[What is expected]:
From the line with "Custom backends implement" to the line with "- [🛡️ Linting](#-linting)", retype every line exactly, including those two, and leave out the rest of the data below.

[Saved entries]:
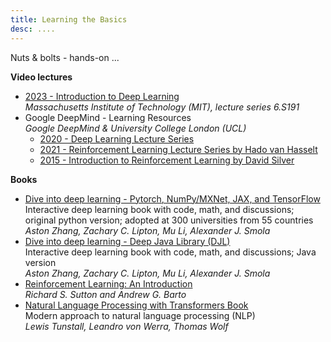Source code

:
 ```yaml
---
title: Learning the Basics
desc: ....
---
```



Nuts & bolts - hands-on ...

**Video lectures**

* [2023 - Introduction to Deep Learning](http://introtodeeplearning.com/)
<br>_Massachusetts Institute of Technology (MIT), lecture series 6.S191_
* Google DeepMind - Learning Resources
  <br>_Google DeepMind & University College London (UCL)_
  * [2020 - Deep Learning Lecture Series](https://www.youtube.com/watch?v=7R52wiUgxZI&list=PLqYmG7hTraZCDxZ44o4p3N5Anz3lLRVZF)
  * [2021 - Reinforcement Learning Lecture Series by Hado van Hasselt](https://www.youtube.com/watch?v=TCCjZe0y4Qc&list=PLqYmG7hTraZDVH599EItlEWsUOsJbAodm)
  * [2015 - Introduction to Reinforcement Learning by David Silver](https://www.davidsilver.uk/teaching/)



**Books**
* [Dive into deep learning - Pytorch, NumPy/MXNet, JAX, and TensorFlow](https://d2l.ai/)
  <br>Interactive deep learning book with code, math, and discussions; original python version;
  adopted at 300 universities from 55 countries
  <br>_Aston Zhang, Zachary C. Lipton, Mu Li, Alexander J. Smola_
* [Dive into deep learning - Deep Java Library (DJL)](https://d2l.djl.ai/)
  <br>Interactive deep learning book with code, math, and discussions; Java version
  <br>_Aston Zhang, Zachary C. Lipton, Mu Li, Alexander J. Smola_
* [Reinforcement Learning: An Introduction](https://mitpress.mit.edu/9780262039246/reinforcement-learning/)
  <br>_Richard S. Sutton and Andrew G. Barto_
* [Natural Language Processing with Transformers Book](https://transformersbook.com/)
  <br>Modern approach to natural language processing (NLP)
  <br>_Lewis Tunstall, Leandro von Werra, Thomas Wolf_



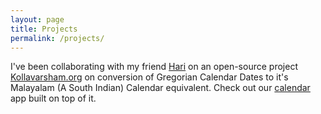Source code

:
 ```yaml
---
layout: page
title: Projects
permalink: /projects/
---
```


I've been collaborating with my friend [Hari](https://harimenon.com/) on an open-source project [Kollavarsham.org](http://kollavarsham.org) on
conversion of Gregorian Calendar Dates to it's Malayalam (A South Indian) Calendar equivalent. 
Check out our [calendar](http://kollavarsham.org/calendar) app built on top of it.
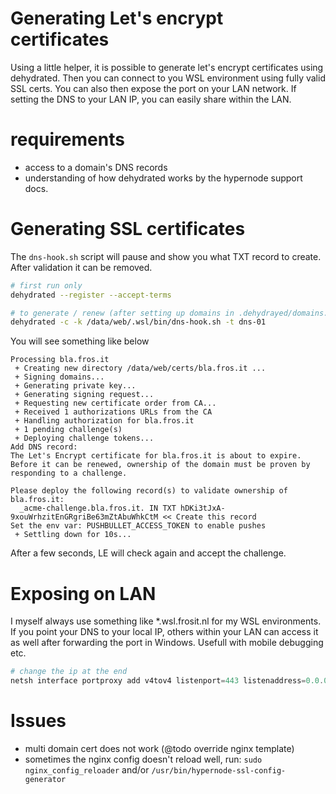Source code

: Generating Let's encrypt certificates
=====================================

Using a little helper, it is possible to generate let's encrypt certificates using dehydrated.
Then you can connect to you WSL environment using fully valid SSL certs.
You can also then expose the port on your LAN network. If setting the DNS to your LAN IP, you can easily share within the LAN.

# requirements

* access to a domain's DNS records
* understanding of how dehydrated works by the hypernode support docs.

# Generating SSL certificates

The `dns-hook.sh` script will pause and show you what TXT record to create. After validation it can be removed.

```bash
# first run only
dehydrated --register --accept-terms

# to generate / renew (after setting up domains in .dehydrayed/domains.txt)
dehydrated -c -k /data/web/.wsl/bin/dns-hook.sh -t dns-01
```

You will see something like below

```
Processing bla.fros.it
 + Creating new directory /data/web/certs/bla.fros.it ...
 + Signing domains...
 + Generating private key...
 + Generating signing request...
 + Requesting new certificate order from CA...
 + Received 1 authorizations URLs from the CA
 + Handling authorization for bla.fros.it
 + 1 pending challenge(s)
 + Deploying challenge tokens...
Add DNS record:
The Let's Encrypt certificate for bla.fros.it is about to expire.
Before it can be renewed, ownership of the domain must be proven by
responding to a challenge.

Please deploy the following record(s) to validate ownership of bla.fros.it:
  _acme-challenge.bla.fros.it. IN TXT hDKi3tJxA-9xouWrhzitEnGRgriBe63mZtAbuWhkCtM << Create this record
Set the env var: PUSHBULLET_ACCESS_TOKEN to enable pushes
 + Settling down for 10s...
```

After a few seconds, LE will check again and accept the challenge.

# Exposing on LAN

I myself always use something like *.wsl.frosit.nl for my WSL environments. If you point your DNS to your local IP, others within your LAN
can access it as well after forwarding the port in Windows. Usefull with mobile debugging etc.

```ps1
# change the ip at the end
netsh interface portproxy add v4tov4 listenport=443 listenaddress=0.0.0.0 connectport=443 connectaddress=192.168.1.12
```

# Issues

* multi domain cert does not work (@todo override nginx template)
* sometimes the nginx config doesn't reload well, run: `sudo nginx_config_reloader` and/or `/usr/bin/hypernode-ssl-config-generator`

--

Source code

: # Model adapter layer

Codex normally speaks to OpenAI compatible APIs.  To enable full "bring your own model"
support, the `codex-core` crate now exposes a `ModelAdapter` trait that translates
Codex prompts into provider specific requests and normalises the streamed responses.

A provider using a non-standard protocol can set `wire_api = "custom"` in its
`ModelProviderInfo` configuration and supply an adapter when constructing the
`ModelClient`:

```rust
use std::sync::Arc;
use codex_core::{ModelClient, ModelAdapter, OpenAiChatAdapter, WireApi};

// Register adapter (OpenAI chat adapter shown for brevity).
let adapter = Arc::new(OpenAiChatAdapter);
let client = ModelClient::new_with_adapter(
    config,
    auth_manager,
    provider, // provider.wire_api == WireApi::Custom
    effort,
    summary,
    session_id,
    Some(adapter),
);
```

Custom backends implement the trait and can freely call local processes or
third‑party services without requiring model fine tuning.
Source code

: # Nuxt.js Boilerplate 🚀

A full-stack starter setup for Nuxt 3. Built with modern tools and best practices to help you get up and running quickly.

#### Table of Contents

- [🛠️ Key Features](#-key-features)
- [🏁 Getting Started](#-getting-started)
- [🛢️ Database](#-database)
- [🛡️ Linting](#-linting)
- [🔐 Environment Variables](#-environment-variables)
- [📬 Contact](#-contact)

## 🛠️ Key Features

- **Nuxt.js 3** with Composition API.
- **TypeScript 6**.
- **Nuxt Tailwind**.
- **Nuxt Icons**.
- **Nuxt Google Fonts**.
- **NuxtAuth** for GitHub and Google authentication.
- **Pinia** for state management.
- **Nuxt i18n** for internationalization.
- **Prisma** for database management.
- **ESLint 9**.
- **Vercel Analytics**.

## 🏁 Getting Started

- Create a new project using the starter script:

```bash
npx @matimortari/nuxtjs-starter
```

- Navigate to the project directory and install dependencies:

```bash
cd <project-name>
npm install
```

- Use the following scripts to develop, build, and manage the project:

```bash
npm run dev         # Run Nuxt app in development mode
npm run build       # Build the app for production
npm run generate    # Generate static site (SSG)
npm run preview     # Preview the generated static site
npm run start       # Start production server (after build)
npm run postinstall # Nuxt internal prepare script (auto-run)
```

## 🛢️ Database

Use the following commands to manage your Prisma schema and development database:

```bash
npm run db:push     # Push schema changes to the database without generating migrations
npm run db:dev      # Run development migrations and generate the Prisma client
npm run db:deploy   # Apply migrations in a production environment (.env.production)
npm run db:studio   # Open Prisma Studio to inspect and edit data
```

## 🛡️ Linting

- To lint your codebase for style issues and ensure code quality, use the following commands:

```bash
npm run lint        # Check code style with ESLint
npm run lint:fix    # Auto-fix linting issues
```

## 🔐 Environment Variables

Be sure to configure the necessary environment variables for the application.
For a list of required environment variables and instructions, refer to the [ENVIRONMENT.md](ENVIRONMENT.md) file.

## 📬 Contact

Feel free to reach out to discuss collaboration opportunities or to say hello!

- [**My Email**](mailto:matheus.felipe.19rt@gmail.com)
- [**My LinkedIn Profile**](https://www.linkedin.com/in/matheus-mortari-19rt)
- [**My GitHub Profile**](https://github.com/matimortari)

--

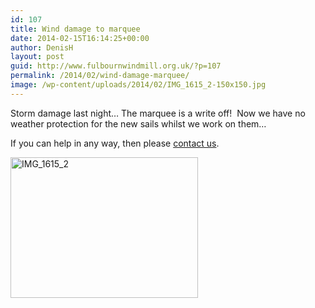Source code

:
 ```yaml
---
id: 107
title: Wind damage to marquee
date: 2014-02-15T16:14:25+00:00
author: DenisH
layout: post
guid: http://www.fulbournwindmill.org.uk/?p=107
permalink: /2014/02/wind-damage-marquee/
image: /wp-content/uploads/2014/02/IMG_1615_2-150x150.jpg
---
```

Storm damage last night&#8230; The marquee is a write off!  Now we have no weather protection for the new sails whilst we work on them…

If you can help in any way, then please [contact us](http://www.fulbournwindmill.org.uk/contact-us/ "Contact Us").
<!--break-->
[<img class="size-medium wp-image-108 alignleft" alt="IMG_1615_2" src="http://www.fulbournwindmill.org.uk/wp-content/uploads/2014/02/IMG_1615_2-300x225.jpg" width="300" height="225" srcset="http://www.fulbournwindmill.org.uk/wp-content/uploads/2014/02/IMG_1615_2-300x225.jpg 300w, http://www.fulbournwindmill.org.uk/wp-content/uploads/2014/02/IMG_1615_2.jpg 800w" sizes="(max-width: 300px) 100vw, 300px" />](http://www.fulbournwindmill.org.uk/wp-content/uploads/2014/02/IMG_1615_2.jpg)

[Solution to the problem]:
Custom backends implement the trait and can freely call local processes or
third‑party services without requiring model fine tuning.
Source code

: # Nuxt.js Boilerplate 🚀

A full-stack starter setup for Nuxt 3. Built with modern tools and best practices to help you get up and running quickly.

#### Table of Contents

- [🛠️ Key Features](#-key-features)
- [🏁 Getting Started](#-getting-started)
- [🛢️ Database](#-database)
- [🛡️ Linting](#-linting)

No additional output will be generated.